» WORK TO BE COMPLETED
Exclude images and print all the records verbatim.

» EXERCISE MATERIALS

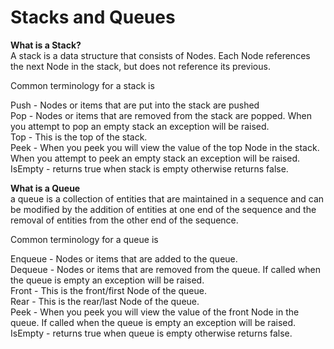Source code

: # Stacks and Queues
**What is a Stack?**  
A stack is a data structure that consists of Nodes. Each Node references the next Node in the stack, but does not reference its previous.  

Common terminology for a stack is

Push - Nodes or items that are put into the stack are pushed  
Pop - Nodes or items that are removed from the stack are popped. When you attempt to pop an empty stack an exception will be raised.  
Top - This is the top of the stack.  
Peek - When you peek you will view the value of the top Node in the stack. When you attempt to   peek an empty stack an exception will be raised.  
IsEmpty - returns true when stack is empty otherwise returns false.  

**What is a Queue**  
a queue is a collection of entities that are maintained in a sequence and can be modified by the addition of entities at one end of the sequence and the removal of entities from the other end of the sequence.  

Common terminology for a queue is  

Enqueue - Nodes or items that are added to the queue.  
Dequeue - Nodes or items that are removed from the queue. If called when the queue is empty an exception will be raised.  
Front - This is the front/first Node of the queue.  
Rear - This is the rear/last Node of the queue.  
Peek - When you peek you will view the value of the front Node in the queue. If called when the queue is empty an exception will be raised.  
IsEmpty - returns true when queue is empty otherwise returns false.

» EXERCISE RESULT
Source code

: # Stacks and Queues
**What is a Stack?**  
A stack is a data structure that consists of Nodes. Each Node references the next Node in the stack, but does not reference its previous.  

Common terminology for a stack is

Push - Nodes or items that are put into the stack are pushed  
Pop - Nodes or items that are removed from the stack are popped. When you attempt to pop an empty stack an exception will be raised.  
Top - This is the top of the stack.  
Peek - When you peek you will view the value of the top Node in the stack. When you attempt to   peek an empty stack an exception will be raised.  
IsEmpty - returns true when stack is empty otherwise returns false.  

**What is a Queue**  
a queue is a collection of entities that are maintained in a sequence and can be modified by the addition of entities at one end of the sequence and the removal of entities from the other end of the sequence.  

Common terminology for a queue is  

Enqueue - Nodes or items that are added to the queue.  
Dequeue - Nodes or items that are removed from the queue. If called when the queue is empty an exception will be raised.  
Front - This is the front/first Node of the queue.  
Rear - This is the rear/last Node of the queue.  
Peek - When you peek you will view the value of the front Node in the queue. If called when the queue is empty an exception will be raised.  
IsEmpty - returns true when queue is empty otherwise returns false.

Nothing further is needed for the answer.